I know about dynamic execution, but was under impression that it must be explicitly turned on. I did not know it is now ON by default.

While from the description dynamic execution looks like the best of both worlds (or strategies) I wonder if it may have some negative perf consequences. 
Here is our specific scenario: large C++ build with thousands of targets, single build machine and "local remote" cache (AKA --disk_cache) on the local SSD.

From the clean state it takes 40 minutes to finish. At the end it shows INFO: 11477 processes: 1586 internal, 9891 local.
Then I run "bazel clean" to wipe the output folder and build again without any changes expecting it to just copy everything over from --disk_cache.
At the end it reports INFO: 11744 processes: 10032 remote cache hit, 1712 internal. (numbers are approximate) which seems to tell that indeed it copied everything from the cache, except for the "internal" actions which I don't know what it is.
THE PROBLEM: the second build which only copies files from one SSD to another still takes about 10 minutes! I tried to copy the same volume of data manually and it was 30 seconds.
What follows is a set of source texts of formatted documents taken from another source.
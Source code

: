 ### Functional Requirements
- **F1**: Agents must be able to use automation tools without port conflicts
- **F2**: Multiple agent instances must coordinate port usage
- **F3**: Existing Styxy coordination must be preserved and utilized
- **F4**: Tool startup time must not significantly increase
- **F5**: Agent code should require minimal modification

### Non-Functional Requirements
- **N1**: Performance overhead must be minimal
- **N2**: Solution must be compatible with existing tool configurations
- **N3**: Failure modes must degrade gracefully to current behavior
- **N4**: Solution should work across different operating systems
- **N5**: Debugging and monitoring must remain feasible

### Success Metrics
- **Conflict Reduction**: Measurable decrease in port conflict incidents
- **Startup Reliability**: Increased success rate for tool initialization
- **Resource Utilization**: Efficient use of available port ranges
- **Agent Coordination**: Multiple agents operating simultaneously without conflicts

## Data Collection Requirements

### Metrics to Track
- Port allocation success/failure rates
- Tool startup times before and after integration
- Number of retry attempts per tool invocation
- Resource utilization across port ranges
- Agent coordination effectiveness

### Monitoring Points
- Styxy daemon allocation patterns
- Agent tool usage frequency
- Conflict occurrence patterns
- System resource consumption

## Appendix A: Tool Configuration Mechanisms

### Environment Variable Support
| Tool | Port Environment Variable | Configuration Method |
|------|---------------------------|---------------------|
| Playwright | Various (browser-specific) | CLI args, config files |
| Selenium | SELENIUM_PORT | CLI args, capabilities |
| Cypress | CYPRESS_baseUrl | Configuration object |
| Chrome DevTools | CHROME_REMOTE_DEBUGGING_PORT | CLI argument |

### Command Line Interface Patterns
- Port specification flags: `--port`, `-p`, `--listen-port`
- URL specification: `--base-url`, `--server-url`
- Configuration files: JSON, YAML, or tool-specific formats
Also during the fully cached build CPU is at 100% all the time, which probably can be explained by the dynamic execution, but I don't see any compiler processes running.
It does not feel right that the fully cached build takes that long and I am looking for the culprit.
Could dynamic execution be at fault? How do I turn it off for the experiment?

Also it is kind of pity that Bazel treats __disk_cache as the remote cache, while physically it is local. Dynamic execution makes a lot of sense when distributed execution is enabled and probably when REAL remote cache is in play, but local cache would be faster in 99.9% cases and there is no point to incur dynamic execution overhead.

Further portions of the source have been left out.